Numérique éducatif : former les enseignants et équiper les écoles
Parmi les chantiers lancés depuis de longues années dans l'éducation, on remarque la volonté toujours plus grande de développer le numérique éducatif. Sans savoir trouvé la recette idéale. L'équation, qui prend en compte les besoins en matériel et en programmes ainsi que la formation des enseignants, n'étant toujours pas résolue. Alors que l'année qui vient de s'achever a vu le déploiement du dispositif "territoires numériques éducatifs" (TNE) à dix nouveaux départements et que 1.150 enseignants concernés se verront doter dès la rentrée de 69 nouvelles solutions pédagogiques, lauréates d’un marché public de 25 millions d’euros financé par France 2030, un rapport portant sur ces mêmes TNE récemment mis en ligne et portant sur les deux départements démonstrateurs (Aisne et Val-d’Oise) met en évidence les sentiments "ambivalents" de la communauté éducative sur le sujet : s'il existe "une forte adhésion aux principes fondateurs du programme", elle cohabite avec "une désillusion quant à sa mise en œuvre". Ce rapport fait notamment apparaître des soucis matériels que les collectivités vont être amenées à résoudre : "Plus de 40% des enseignants signalent ainsi un manque d’équipement et plus de 30% soulignent que le matériel déjà installé est souvent obsolète.
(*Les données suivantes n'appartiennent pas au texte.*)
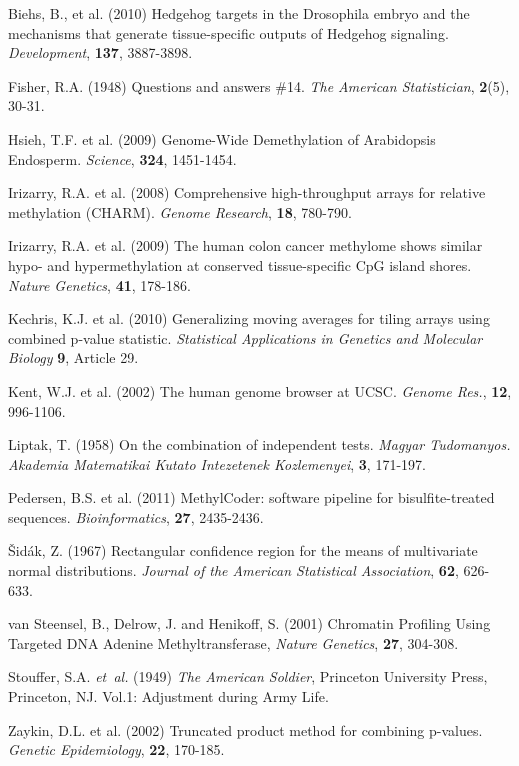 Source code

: \documentclass{bioinfo}
\begin{document}
\begin{thebibliography}{}
Biehs, B., et al. (2010)
Hedgehog targets in the Drosophila embryo and the mechanisms that generate tissue-specific outputs of Hedgehog signaling. {\it Development}, {\bf 137}, 3887-3898.

Fisher, R.A. (1948)
Questions and answers \#14.
{\it The American Statistician}, {\bf 2}(5), 30-31.

 Hsieh, T.F. et al. (2009)
Genome-Wide Demethylation of Arabidopsis Endosperm.
{\it Science}, {\bf 324}, 1451-1454.

 Irizarry, R.A. et al.
(2008) Comprehensive high-throughput arrays for relative methylation (CHARM).
{\it Genome Research}, {\bf 18}, 780-790.

 Irizarry, R.A. et al.
(2009) The human colon cancer methylome shows similar hypo- and
hypermethylation at conserved tissue-specific CpG island shores.
{\it Nature Genetics}, {\bf 41}, 178-186.

Kechris, K.J. et al. (2010)
Generalizing moving averages for tiling arrays using combined p-value
statistic. {\it Statistical Applications in Genetics and Molecular Biology}
{\bf 9}, Article 29.

 Kent, W.J. et al. (2002) The human genome browser at UCSC. {\it
Genome Res.}, {\bf 12}, 996-1106.

Liptak, T. (1958) On the combination of independent tests.
{\it Magyar Tudomanyos. Akademia Matematikai Kutato Intezetenek Kozlemenyei}, {\bf 3}, 171-197.

 Pedersen, B.S. et al.
(2011) MethylCoder: software pipeline for bisulfite-treated sequences.
{\it Bioinformatics}, {\bf 27}, 2435-2436.

\v{S}id\'{a}k, Z. (1967)
Rectangular confidence region for the means
 of multivariate normal distributions.
\textit{Journal of the American Statistical Association}, {\bf 62}, 626-633.

van Steensel, B., Delrow, J. and Henikoff, S. (2001)
Chromatin Profiling Using Targeted DNA Adenine Methyltransferase,
{\it Nature Genetics}, {\bf 27}, 304-308.

Stouffer, S.A. \textit{et~al.} (1949) \textit{The American Soldier},
Princeton University Press, Princeton, NJ. Vol.1: Adjustment during Army Life.

 Zaykin, D.L. et al. (2002)
Truncated product method for combining p-values. {\it Genetic Epidemiology},
{\bf 22}, 170-185.

\end{thebibliography}
\end{document}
Il est donc indispensable d’équiper massivement les écoles."
Inclusion scolaire : un effort continu
Quant au dossier de l'inclusion scolaire, il avance. D'un côté, la dernière réunion du Comité national de suivi de l’école inclusive (CNSEI), le 25 juillet, a pu constater que plus de 430.000 élèves en situation de handicap seront accueillis dans les établissements scolaires à la rentrée 2022, un nombre multiplié par trois en moins de quinze ans. D'un autre côté, toujours en septembre prochain, 303 nouveaux dispositifs d’unités localisées pour l’inclusion scolaire (Ulis), qui permettent la scolarisation dans le premier et le second degrés d'un petit groupe d'élèves présentant des troubles compatibles, seront créés pour atteindre un total de 10.272. Pour poursuivre cette politique, le ministère de l'Éducation nationale compte notamment "permettre aux acteurs de chaque territoire de trouver une réponse pour que les différents dispositifs répondent à chaque besoin particulier".
Et comme si tous ces dossiers ne suffisaient pas, on suivra également avec attention, dès octobre, les résultats de la deuxième vague de l'appel à manifestation d'intérêt (AMI) pour l'innovation dans la forme scolaire. Lancé dans le cadre du PIA 4/France 2030 et doté d'un budget total de 250 millions d'euros, cet AMI a déjà permis à plusieurs collectivités de faire valoir leurs projets.